Does anyone know what the uncommon situation would be if we added that she lives in Gryffindor? Hand is raised up here. What is your answer? [INAUDIBLE] That's true. She lives in Gryffindor and Slytherin. So how would you fix that? [INAUDIBLE] Yes, you could take out Slytherin from the assertions and say that she only lived in Gryffindor.
A lot of people gave the answer to this question, which is a perfectly reasonable thing to do in a rules-basis system. They said, well, we can add a rule that says that if you live in x and y is different than x, then you can't live in y. The problem with that, among other things, is that we asked for a way to change the assertions and not the rules. And you gave us a way to change the assertions. That's the right answer.
There was another backward chaining problem, this is 2009 quiz one, and I will leave it off for the moment. You guys should take a look at it, in particular with variable binding. Because remember, you always have to bind the variable that's relevant to you. But that doesn't mean that you always have to bind all of the variables.

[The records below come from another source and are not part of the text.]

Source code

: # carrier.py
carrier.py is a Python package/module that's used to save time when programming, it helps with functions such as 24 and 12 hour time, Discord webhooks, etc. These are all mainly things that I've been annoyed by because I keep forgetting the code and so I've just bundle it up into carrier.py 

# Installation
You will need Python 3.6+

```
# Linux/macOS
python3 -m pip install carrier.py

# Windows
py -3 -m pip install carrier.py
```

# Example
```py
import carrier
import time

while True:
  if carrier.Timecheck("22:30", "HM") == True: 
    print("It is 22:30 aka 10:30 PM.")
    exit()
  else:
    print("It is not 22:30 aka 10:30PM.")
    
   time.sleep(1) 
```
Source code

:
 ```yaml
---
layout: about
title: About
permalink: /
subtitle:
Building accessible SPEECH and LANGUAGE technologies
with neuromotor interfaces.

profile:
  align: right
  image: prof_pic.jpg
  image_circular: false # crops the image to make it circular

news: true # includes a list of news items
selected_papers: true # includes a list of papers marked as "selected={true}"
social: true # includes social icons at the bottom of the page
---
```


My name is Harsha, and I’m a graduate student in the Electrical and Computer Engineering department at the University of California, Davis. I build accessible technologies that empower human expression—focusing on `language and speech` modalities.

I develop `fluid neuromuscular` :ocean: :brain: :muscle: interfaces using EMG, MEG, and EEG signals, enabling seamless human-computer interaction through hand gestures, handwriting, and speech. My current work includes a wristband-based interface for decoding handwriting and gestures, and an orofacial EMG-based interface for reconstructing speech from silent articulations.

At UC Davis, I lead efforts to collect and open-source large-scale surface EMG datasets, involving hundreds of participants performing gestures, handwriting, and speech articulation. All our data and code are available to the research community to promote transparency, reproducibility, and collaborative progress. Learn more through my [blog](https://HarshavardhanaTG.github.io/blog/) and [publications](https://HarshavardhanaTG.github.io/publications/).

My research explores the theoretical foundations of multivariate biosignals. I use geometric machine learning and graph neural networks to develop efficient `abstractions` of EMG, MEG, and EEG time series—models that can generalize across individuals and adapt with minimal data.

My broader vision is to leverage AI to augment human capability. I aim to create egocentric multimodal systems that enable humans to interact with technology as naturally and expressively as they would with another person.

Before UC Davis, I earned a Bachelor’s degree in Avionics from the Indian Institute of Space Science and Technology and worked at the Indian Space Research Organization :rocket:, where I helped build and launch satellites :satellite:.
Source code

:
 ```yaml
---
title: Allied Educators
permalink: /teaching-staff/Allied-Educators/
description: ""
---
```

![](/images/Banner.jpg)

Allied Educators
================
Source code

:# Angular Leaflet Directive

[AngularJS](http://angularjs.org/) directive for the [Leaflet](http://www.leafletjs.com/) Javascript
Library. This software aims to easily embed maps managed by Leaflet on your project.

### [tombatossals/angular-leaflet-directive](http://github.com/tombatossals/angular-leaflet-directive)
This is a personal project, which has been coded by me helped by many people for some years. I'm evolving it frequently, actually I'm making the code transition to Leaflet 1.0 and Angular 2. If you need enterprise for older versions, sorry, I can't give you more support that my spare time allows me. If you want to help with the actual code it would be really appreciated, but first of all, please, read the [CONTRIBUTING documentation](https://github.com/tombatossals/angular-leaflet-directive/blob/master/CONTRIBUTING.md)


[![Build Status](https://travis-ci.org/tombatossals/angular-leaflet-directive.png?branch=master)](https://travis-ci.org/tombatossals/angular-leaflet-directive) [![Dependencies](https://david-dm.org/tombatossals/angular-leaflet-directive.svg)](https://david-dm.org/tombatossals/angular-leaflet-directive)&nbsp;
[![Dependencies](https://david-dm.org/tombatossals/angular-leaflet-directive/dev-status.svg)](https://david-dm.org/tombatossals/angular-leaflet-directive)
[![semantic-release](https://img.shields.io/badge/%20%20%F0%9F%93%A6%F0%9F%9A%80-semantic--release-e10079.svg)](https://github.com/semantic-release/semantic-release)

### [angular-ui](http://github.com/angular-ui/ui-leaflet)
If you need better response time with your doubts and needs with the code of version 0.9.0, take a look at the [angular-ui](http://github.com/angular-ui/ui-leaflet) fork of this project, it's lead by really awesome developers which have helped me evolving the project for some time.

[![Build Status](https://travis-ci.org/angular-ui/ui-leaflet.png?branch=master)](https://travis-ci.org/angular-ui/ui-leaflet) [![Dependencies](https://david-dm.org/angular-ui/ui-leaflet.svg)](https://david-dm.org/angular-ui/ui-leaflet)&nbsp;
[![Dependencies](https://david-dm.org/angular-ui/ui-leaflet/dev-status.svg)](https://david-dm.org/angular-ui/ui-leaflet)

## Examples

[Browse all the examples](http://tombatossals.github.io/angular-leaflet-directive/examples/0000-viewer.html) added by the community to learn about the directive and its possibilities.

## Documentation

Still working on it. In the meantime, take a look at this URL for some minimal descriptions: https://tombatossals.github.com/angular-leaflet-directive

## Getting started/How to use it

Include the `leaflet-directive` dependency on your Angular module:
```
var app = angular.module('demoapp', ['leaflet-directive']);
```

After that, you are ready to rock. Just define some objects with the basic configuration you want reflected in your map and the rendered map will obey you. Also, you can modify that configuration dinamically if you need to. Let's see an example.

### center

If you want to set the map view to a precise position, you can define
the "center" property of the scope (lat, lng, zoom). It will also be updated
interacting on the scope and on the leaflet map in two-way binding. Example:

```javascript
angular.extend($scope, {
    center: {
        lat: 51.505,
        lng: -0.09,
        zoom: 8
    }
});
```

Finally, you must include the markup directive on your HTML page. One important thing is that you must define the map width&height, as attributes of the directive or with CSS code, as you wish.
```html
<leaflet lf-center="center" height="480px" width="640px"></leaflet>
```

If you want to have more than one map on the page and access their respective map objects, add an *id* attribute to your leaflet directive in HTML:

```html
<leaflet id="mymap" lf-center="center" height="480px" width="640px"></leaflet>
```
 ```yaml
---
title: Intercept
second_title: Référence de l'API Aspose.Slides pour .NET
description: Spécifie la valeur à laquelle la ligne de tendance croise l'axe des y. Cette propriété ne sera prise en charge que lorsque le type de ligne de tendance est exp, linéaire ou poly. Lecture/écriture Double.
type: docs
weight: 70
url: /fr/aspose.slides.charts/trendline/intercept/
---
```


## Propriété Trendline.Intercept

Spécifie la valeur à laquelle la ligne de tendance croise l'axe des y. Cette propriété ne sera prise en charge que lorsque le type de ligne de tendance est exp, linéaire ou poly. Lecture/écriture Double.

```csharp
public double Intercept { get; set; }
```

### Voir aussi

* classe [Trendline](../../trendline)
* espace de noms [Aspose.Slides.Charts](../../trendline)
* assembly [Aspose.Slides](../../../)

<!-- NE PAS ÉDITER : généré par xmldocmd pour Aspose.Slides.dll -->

For instance, let's say that we wanted to prove that Millicent has a bad term, which as it turns out, is what we wanted to prove in the other backward chaining. Very quickly and without doing the problem, can anyone who thinks they're very clever at backward chaining tell me exactly what things would be added to the goal tree to prove that Millicent has a bad term?
Raise your hand. I won't pick out a victim because I'm asking this to happen pretty quickly. No one? All right.
AUDIENCE: You would add the three antecedents to rule--
MARK SEIFTER: To rule five. So what would you add specifically?
AUDIENCE: For anyone, variable-wise, you would just have to show that there is at least one person who matches.
MARK SEIFTER: So can you just sort of read out, what would the first thing say with the snogs?
AUDIENCE: X snogs-- or Millicent snogs anyone.
MARK SEIFTER: Yeah, Millicent snogs y. That's crucial. Some people did a lot of different things. Some people put Seamus in already. You can't do that. The system is stupid, it doesn't know that the person is Seamus. Also, some people said it worked, because look, they're snogging each other, but it's the wrong snoggle direction up there. Because we have Seamus snogging Millicent, not Millicent snogging Seamus.
But yes, exactly. It would be Millicent snogs y. Millicent lives in Gryffindor tower. y lives in Slytherin dungeon. So, let's give forward chaining all the attention it deserves, about eight minutes, which will be more than enough.
OK, we still got all these rules. We've still got all these assertions. Instead of doing that horrible backward chaining-- well, it's not that horrible-- but we'll do forward chaining. It'll be really easy. We'll just add new assertions as they go. Remember the tiebreak order. Rules in order from 0 to 5. And if the same rule could fire off with multiple different assertions, we'll use the assertions in order from 0 to 3.
So let's see. We don't have much time, but with our four assertions, let's see, what rules possibly could match with our four assertions? Well, I'll figure out for you. Do we have an assertion about an ambitious person? Yes. But they're not a squib. So not rule zero. Do we have someone that lives in Gryffindor? We absolutely do. Rule one is matches.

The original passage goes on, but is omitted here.